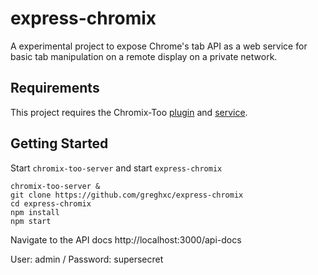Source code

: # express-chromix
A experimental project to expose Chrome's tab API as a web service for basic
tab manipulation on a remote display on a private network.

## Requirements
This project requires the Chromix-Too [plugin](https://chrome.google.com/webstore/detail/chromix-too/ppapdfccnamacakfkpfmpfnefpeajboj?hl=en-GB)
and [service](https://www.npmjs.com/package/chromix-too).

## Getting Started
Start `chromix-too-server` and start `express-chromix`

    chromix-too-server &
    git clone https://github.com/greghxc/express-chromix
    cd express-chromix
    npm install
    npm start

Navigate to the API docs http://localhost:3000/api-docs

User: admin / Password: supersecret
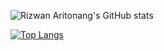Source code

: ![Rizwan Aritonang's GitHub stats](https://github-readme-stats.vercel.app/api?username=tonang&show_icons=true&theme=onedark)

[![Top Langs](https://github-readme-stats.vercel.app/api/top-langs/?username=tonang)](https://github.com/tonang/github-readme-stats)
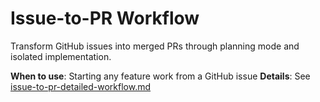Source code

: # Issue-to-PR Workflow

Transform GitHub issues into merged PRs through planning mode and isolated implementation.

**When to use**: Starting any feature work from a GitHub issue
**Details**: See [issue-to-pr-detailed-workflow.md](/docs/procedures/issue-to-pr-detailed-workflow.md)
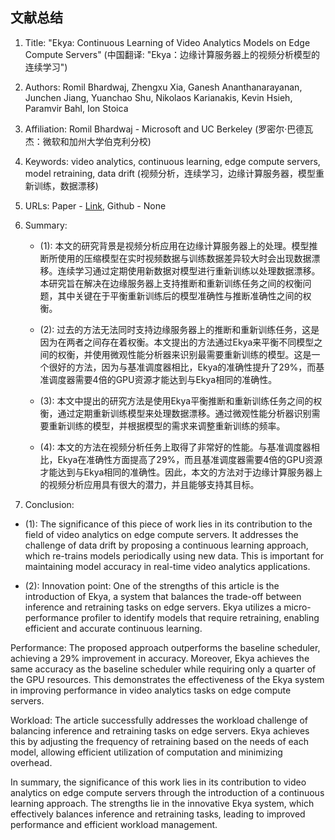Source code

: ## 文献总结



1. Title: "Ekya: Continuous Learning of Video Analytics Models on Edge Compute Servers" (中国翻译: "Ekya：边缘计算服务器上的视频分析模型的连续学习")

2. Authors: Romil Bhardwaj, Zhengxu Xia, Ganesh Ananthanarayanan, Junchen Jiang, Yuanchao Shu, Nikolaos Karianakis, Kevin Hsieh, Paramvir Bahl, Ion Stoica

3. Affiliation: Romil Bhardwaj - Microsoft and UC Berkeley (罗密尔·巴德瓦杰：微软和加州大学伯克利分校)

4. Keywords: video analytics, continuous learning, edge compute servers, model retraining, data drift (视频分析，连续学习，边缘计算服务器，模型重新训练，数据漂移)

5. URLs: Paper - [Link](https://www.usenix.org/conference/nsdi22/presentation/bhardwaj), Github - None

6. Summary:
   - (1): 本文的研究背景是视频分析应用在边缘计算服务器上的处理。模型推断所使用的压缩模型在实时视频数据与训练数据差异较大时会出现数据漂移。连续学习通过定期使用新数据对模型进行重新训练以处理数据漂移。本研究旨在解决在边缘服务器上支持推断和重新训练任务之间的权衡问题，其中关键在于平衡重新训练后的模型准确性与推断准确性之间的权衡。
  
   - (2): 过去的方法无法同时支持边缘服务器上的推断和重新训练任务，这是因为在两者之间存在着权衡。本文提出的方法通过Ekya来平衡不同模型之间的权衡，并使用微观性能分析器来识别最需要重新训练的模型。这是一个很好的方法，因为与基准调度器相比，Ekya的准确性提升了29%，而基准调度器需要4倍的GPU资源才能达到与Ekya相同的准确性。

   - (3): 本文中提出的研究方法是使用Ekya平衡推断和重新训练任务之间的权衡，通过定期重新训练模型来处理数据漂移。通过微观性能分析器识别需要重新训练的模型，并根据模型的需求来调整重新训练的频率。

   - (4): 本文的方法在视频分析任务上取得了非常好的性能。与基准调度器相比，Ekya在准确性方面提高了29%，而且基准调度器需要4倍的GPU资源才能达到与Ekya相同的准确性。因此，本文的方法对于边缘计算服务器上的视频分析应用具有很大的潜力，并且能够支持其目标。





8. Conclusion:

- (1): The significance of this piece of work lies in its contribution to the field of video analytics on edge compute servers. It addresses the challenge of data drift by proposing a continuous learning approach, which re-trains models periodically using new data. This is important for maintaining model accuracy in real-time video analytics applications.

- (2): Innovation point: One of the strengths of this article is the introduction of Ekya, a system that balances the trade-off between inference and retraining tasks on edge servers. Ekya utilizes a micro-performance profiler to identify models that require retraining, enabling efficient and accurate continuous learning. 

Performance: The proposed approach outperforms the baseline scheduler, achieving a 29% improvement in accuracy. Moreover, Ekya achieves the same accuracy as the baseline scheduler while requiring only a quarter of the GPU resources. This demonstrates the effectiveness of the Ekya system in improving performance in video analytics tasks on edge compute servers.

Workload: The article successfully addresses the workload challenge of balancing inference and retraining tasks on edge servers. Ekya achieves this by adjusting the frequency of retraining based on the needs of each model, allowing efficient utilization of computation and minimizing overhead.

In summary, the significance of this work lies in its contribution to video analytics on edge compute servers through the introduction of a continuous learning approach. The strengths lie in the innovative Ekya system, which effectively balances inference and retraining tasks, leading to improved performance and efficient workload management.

* [What to work on] Output exactly the lines above, beginning at the one with "This project requires" and stopping after the one with "a GitHub issue". Pictures are to be omitted.

* [Solution for this task]
This project requires the Chromix-Too [plugin](https://chrome.google.com/webstore/detail/chromix-too/ppapdfccnamacakfkpfmpfnefpeajboj?hl=en-GB)
and [service](https://www.npmjs.com/package/chromix-too).

## Getting Started
Start `chromix-too-server` and start `express-chromix`

    chromix-too-server &
    git clone https://github.com/greghxc/express-chromix
    cd express-chromix
    npm install
    npm start

Navigate to the API docs http://localhost:3000/api-docs

User: admin / Password: supersecret
Source code

: ![Rizwan Aritonang's GitHub stats](https://github-readme-stats.vercel.app/api?username=tonang&show_icons=true&theme=onedark)

[![Top Langs](https://github-readme-stats.vercel.app/api/top-langs/?username=tonang)](https://github.com/tonang/github-readme-stats)
Source code

: # Issue-to-PR Workflow

Transform GitHub issues into merged PRs through planning mode and isolated implementation.

**When to use**: Starting any feature work from a GitHub issue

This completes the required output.